== What you are asked to do ==
Lines where the string "more" appears are to be copied from the entries below.

Extracted data entries:
++++++++

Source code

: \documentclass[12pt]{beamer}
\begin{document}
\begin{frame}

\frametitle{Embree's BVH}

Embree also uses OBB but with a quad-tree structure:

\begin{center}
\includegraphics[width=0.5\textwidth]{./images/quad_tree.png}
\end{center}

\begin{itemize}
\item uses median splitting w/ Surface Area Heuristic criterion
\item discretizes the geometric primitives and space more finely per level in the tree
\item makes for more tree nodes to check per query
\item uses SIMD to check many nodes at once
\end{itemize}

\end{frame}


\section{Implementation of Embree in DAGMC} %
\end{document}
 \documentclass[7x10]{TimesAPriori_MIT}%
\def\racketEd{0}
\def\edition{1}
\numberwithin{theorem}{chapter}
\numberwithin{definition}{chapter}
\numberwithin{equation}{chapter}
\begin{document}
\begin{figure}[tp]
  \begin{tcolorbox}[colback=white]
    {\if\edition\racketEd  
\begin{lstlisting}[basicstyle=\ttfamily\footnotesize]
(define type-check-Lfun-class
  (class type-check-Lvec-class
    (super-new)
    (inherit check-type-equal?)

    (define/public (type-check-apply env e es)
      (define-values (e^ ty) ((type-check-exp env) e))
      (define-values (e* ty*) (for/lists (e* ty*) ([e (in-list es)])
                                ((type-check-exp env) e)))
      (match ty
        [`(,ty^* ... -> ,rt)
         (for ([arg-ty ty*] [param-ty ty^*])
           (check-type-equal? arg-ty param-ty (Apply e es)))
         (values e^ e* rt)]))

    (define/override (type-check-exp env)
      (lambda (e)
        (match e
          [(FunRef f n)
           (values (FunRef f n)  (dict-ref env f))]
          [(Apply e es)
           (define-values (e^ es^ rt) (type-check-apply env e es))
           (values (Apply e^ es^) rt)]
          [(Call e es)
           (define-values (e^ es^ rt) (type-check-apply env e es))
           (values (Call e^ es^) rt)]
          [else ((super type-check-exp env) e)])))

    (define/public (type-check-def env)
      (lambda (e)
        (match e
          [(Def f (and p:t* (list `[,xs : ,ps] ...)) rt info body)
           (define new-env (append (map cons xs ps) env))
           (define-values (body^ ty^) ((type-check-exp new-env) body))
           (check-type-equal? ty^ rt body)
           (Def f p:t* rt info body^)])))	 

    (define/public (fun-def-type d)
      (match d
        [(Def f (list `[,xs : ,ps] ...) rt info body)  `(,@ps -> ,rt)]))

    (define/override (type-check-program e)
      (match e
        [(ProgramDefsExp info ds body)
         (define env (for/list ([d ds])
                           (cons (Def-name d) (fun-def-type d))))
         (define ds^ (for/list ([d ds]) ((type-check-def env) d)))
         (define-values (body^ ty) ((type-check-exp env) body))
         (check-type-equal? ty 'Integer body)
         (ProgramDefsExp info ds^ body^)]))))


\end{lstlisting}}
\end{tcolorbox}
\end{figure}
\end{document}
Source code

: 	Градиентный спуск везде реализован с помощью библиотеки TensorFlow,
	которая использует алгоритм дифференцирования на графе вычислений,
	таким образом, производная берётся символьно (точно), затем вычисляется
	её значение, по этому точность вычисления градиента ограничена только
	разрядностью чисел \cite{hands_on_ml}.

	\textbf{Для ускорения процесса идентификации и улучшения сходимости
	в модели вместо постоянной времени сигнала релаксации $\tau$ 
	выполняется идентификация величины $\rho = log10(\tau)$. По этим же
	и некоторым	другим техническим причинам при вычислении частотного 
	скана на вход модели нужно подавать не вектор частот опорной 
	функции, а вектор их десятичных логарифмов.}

++++++++

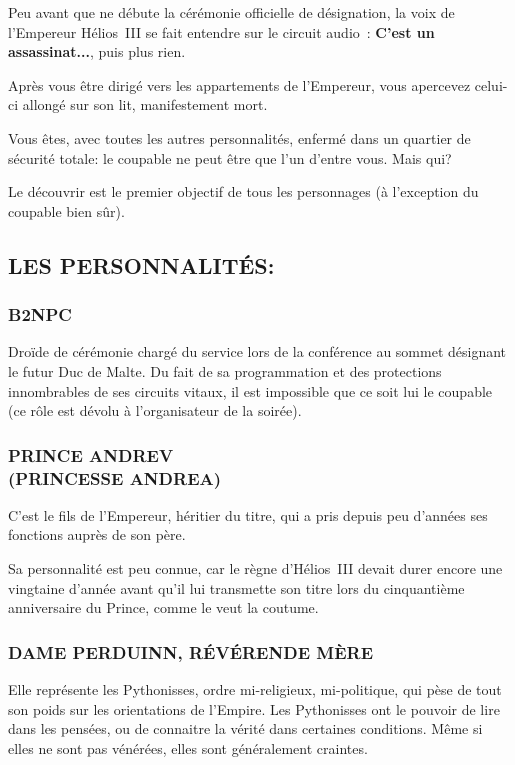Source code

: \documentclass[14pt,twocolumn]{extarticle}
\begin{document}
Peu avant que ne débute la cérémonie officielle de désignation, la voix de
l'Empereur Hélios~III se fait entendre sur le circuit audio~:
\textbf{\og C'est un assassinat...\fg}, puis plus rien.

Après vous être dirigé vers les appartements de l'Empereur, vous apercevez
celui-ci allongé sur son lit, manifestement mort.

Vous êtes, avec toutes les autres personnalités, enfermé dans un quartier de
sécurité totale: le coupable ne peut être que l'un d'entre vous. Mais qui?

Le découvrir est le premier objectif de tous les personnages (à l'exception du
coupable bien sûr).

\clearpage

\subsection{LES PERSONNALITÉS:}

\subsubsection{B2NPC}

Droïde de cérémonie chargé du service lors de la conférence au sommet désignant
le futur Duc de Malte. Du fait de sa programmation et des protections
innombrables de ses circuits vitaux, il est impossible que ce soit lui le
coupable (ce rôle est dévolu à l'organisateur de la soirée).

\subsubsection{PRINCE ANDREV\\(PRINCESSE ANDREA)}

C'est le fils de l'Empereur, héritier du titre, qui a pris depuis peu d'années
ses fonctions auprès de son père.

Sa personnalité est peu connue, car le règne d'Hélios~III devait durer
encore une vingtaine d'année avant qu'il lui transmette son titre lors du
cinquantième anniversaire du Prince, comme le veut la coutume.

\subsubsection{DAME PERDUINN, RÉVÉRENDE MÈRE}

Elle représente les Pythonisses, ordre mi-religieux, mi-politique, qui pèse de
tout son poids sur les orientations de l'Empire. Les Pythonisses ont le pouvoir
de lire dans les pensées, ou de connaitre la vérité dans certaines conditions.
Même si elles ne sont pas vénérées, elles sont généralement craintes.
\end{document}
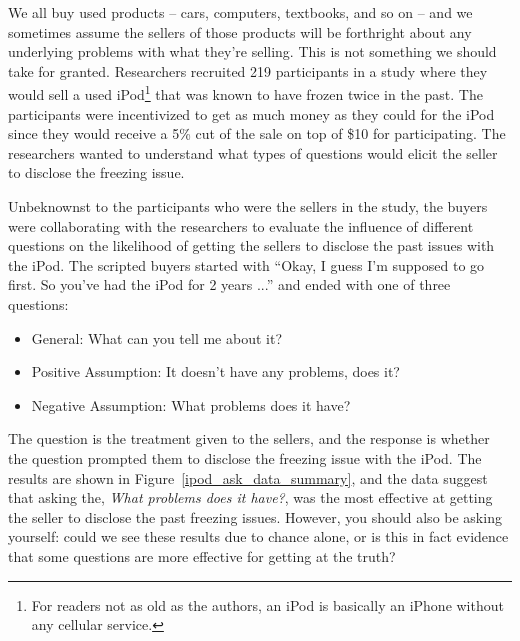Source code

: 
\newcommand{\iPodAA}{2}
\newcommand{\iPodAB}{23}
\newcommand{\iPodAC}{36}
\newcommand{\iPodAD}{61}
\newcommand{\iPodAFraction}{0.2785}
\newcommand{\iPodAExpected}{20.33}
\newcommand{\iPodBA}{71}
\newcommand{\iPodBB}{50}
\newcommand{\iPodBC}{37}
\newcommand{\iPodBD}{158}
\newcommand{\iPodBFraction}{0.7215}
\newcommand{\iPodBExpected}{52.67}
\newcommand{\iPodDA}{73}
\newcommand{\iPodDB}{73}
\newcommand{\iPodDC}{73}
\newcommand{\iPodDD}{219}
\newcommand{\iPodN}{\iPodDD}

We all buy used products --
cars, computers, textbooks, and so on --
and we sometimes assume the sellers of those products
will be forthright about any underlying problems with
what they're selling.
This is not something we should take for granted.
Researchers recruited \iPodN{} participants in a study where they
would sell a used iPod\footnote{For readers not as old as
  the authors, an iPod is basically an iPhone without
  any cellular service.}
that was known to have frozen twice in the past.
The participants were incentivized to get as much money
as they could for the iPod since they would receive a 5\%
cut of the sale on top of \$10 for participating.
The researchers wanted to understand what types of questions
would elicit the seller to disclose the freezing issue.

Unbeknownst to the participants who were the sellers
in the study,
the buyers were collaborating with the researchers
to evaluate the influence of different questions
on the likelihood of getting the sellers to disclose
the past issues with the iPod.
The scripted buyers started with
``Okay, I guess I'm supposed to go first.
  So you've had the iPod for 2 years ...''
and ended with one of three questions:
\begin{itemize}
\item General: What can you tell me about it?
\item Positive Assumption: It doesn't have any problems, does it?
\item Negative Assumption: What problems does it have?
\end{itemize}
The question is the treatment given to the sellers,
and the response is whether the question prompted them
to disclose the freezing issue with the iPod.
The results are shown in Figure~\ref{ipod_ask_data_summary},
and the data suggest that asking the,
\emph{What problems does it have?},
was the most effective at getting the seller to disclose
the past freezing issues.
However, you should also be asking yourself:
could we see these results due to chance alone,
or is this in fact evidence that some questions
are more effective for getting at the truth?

++++++++

== Reply to the task ==
\item discretizes the geometric primitives and space more finely per level in the tree
\item makes for more tree nodes to check per query
are more effective for getting at the truth?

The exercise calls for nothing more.